Der Ausblick ganz oben ist beeindruckend (siehe auch Artikelbild). Muss unweigerlich an einen dt. Beamten in einer Baubehörde denken. Wenn der das hier sehen würde, bekäme er sofort einen Herzinfarkt.
Wie viele Tausende leben wohl da? Unter welchen Bedingungen? Haben sie überhaupt fliessend Wasser? Und eine Toilette? Weiss es nicht und werde es wohl auch nie erfahren.
Unter uns kommen ein paar Kinder zum Spielen raus. Sie sehen etwas verwahrlost aus, haben aber irre Spass daran, ihre Drachen steigen zu lassen.
Es mag den Leuten hier nicht gutgehen. Sie lassen aber keine Gelegenheit aus, echte Lebensfreude auszuleben. Der kleinste Anlass reicht, um Party zu machen. Ist übrigens in MEX genau gleich.
Ganz oben gibt es eine riesige Hand, auf die man sich stellen und fotografieren lassen kann. Die Schlange ist endlos. Ist uns egal, das hatten wir eh nicht vor. Stattdessen genehmigen wir uns ein Bierchen und beobachten das muntere Treiben. Erstaunlich, wie kleine Mädchen schon perfekt darin sind, vor der Kamera zu posieren. Irgendwie traurig.
Irgendwann laufen wir runter, suchen uns ein Taxi und fahren ins Hotel zurück. Die Burger im Hotel haben es uns angetan. Danach duschen, fertigmachen und los geht’s. Nach Provenza. Die berühmte Partymeile Medellíns. Endlos Restaurants, Clubs, ein Riesengetümmel. Extrem voll, aber sehr wenig ausländische Touristen. Mit Mühe ergattern wir einen Tisch draussen. Die süsse COL Maus geht auf Toilette, da steht schon eine nicht unansehnliche Dame an unserem Tisch und fragt, ob ich Begleitung wünsche. Wow, das geht ja fix hier. Hätte ich schneller reagiert, hätte ich rein aus Neugierde nach den Preisen gefragt.
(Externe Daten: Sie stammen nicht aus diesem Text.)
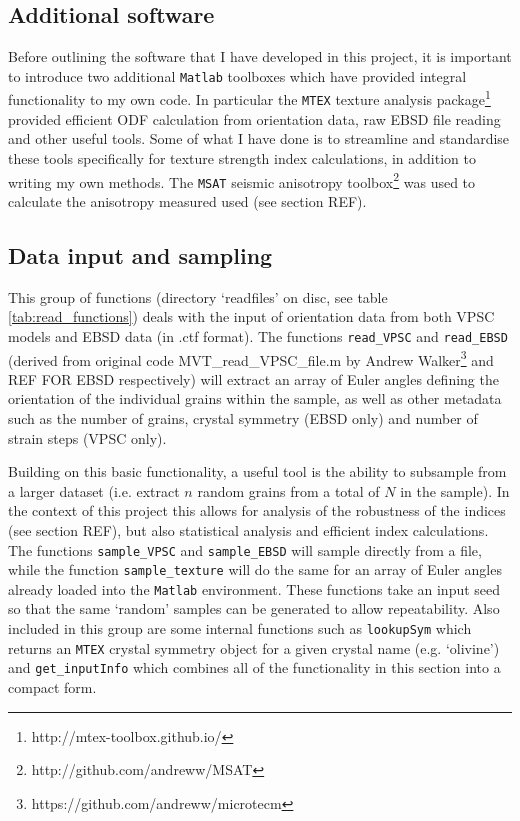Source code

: \documentclass[a4paper,12pt,twoside]{report}
\numberwithin{equation}{chapter}
\begin{document}
\subsection{Additional software}
Before outlining the software that I have developed in this project, it is important to introduce two additional \texttt{Matlab} toolboxes which have provided integral functionality to my own code. In particular the \texttt{MTEX} texture analysis package\footnote{http://mtex-toolbox.github.io/} \citep{Bachmann2010,Mainprice} provided efficient ODF calculation from orientation data, raw EBSD file reading and other useful tools. Some of what I have done is to streamline and standardise these tools specifically for texture strength index calculations, in addition to writing my own methods. The \texttt{MSAT} seismic anisotropy toolbox\footnote{http://github.com/andreww/MSAT} was used to calculate the anisotropy measured used (see section REF).    

\subsection{Data input and sampling}

This group of functions (directory \lq{}readfiles\rq{} on disc, see table \ref{tab:read_functions}) deals with the input of orientation data from both VPSC models and EBSD data (in .ctf format). The functions \texttt{read\_{}VPSC} and \texttt{read\_{}EBSD} (derived from original code MVT\_{}read\_{}VPSC\_{}file.m by Andrew Walker\footnote{https://github.com/andreww/microtecm} and REF FOR EBSD respectively) will extract an array of Euler angles defining the orientation of the individual grains within the sample, as well as other metadata such as the number of grains, crystal symmetry (EBSD only) and number of strain steps (VPSC only).                                                

Building on this basic functionality, a useful tool is the ability to subsample from a larger dataset (i.e. extract $n$ random grains from a total of $N$ in the sample). In the context of this project this allows for analysis of the robustness of the indices (see section REF), but also statistical analysis and efficient index calculations. The functions \texttt{sample\_{}VPSC} and \texttt{sample\_{}EBSD} will sample directly from a file, while the function \texttt{sample\_{}texture} will do the same for an array of Euler angles already loaded into the \texttt{Matlab} environment. These functions take an input seed so that the same \lq{}random\rq{} samples can be generated to allow repeatability. Also included in this group are some internal functions such as \texttt{lookupSym} which returns an \texttt{MTEX} crystal symmetry object \citep{Bachmann2010} for a given crystal name (e.g. \lq{}olivine\rq{}) and \texttt{get\_{}inputInfo} which combines all of the functionality in this section into a compact form.                                                                                                                            
\end{document}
Anschliessend gehen wir in ein mexikanisches Restaurant. Gilt als Besonderheit. Kommt mir gelegen, so ein paar echte Tacos wären was. Das Restaurant ist toll gestaltet. Ich entdecke auf der Karte eine „Cerveza 5 chiles“. „Nanu? Was ist das denn?“ und bestelle sie. Schwerer Fehler. Ich hatte ein Bier erwartet, das sowas wie einen Salzrand mit Chilipulver hat. Nein, die haben das INS Bier geschüttet. Mehr als zwei Schlucke kriege ich beim besten Willen nicht runter und bestelle was anderes. Alter Schwede, das war mit das Widerlichste, was ich jemals getrunken habe. Wird nur von Ayran – schöne Grüsse nach BG ;) – getoppt. Mir unbegreiflich, wie man Ayran freiwillig trinken kann.
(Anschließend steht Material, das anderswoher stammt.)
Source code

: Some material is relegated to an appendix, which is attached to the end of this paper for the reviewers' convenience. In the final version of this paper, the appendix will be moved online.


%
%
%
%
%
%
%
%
Müde und satt geht es zurück ins Hotel. Die Befürchtung, dass es wegen der Bar über uns laut wird, war unbegründet. Die Bar ist längst zu. Von der Strasse her hört man leise noch Leute feiern, Sirenen sind aber nicht zu hören.
Auf dem Weg ins Zimmer verlängere ich noch unseren Aufenthalt. Hatte nicht aufgepasst. Wir müssten das Hotel morgen um 10:00 verlassen, unser Weiterflug geht aber erst abends. Was will man mit Gepäck den ganzen Tag in Medellín machen? Hatte schon Ideen, wie wir das Gepäck tagsüber loswerden, die Verlängerung klappt aber problemlos. Prima, dann können wir morgen in Ruhe noch etwas mehr von Medellín sehen, bevor es über Cartagena nach Barú geht.
Den nächsten Tag verbringen wir relativ unspektakulär. Sind spät aufgestanden und haben die Bettlaken ordentlich durchgewühlt. Die Flüge sind bestätigt und wir gehen noch ein paar Sachen einkaufen. Die süsse COL Maus möchte die Nägel gemacht bekommen, ich nutze die Zeit, um mir die Haare schneiden zu lassen. Auffällig: Es braucht etliche Drogerien, um Reise-Taschentücher zu kaufen. In den meisten Läden bekomme ich keine oder wenn, dann nur max. 2–3 Päckchen. In DE rezeptpflichtige Medikamente bekommt man dagegen problemlos. Fragt mal einer genauer nach, winkt man ab und geht einfach zur nächsten Apotheke. Ich nutze die Gelegenheit, um die Reiseapotheke aufzustocken. Stadtimpresionen 1, 2
Der Weiterflug hat Verspätung. Bin inzwischen daran gewöhnt und nehme es gelassen hin. Bin schon seit dem zweiten Tag im LATAM-Modus und habe die Ruhe weg. Fliegen wir nicht jetzt, fliegen wir eben „luego“. Am Ende klappt es irgendwie immer.
Schweren Herzens mussten wir die Reste Mari – so nennen COLs Marihuana – vor dem Flughafen in den Müll schmeissen. Keine Lust, deswegen in einem COL Gefängnis zu landen.